I’m a terrible designer. I’m an amateur with Adobe Creative Suite, I know almost nothing about color theory or typography, and I don’t—in fact, I can’t—make your website or software interface “pretty,” a role often rightly understood as the designer’s. I’d guess that at least three-quarters of my work isn’t even meaningfully visual; I spend most of the day reading and writing, talking and listening.
The problem is, I’m a senior designer at a well-respected healthcare software firm.
My boss likes to call what we do “‘Big-D’ design,'” a term architect Larry Barrow seems to have coined. That means we don’t just (“just”) crank out detailed designs and styleguides, but we also tackle all the research, analysis, and communication that leads up to that final step. It’s a nod to the importance of the thinking behind the final design deliverables—also leading to the concept “design thinking,” popularized at IDEO and Stanford’s d.school.
I like the idea of elevating design’s reputation among non-designers into Big-D territory, but the mere addition of a capital letter doesn’t communicate how much worse I am at the lowercase version than my colleagues. So, I’ve also taken to explaining that my work is “not-not-design,” a less intuitive term, but a productive one in that it allows me to tell a good story:
In one of the interviews for the job I have now, I was feeling skeptical that I could or should end up in a design position. As I showed one of my wireframes, I wanted everyone in the room to understand that such barebones presentations are as high as I climb on Fidelity Mountain. I said something to that effect, and the design group’s second-in-command said, “But that’s not not design.”
And she was right, that’s not not design. If design is the process of learning about users and business needs and working towards concepts and eventually some visual deliverable, then I’m doing at least three-quarters of that work. What I do is (not-not-)design if anything is.
So why do I have such a hangup? Why do I feel it’s awkward to be introduced around our enormous parent organization as “the designer on the project?” Why do I need to rally behind a term like “not-not-design” in the first place?
My own problem probably starts with web marketing agencies, where I spent my professionally formative years, and where, until recently, design and user experience (UX) didn’t often overlap as disciplines. UXers worked on strategy and architecture; designers tackled the visuals and brought the interactivity one step closer to its eventual life in code. In the best cases, the two might collaborate some as they worked. Sometimes there’d even be a developer at the table.
The UX field does also have a well-documented terminological problem (OK, one more), which is that even those of us inside it don’t often feel certain what it means to call ourselves UX designers, architects, or strategists. It’s easier for some firms, like my current employer, to sidestep that question by just calling everybody “designer,” and to explain the depth of that term later. It’s just that between the moment when somebody sees my business card and the moment when they learn what I do (and do not), I feel a little bit like a liar—and perhaps a little bit undervalued, too.

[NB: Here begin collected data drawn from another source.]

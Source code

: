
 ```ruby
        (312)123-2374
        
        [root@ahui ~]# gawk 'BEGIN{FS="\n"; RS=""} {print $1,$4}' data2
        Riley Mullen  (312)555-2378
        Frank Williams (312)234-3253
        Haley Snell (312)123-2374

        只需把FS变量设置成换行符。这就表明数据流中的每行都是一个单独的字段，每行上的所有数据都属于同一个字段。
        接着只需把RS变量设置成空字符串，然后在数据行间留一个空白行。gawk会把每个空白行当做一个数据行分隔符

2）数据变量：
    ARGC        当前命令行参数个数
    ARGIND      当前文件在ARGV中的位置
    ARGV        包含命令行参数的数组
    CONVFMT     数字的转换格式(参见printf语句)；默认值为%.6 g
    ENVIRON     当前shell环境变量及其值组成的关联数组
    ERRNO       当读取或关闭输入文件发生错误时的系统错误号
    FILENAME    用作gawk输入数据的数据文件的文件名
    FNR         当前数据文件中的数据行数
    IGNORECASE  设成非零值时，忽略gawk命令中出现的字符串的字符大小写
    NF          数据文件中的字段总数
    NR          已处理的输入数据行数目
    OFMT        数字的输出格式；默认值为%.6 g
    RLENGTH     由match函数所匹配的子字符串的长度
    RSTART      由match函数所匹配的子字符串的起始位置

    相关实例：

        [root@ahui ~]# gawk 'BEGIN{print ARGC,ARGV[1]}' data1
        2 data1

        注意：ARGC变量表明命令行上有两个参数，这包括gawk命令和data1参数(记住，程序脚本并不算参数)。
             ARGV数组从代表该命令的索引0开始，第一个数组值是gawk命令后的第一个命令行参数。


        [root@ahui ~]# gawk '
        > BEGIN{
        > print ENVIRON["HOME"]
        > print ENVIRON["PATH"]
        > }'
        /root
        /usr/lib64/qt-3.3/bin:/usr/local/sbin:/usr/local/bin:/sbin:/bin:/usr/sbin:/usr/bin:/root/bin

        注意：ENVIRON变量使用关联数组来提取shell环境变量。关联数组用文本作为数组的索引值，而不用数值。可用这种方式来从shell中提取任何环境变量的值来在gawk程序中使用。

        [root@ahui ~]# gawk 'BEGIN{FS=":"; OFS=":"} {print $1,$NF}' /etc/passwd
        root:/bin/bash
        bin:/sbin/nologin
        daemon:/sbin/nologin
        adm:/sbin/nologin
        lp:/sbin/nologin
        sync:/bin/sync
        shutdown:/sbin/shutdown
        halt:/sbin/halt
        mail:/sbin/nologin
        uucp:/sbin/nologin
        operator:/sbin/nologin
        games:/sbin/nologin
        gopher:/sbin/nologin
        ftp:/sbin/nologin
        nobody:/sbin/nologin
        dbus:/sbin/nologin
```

Misunderstanding the role of the designer—ignoring not-not-design, in other words—is bad for everybody. If I were a designer at an agency like the ones in my past, I’d want very badly to get to spend as much time as the UXers do talking to users and stakeholders and poring over secondary research before I even started thinking about layout and type. If I were a UXer at one of those places, I’d want to feel like I had a strong influence on the final visual representation of the product, even if I lacked the skills to help create that representation directly. (In other words, I’ve found a pretty good fit in my current employer.)
I don’t mean to suggest that there’s no value in identifying and articulating the differences among these many roles. There is and ought to be a community of people talking productively about how to do better work in the areas that will probably always elude me. Likewise, I like talking and learning about things that may never interest some of those people.
All I’m saying is, despite my protestations in the job interview, I do belong on something called “a design team,” because not-not-design is design, too.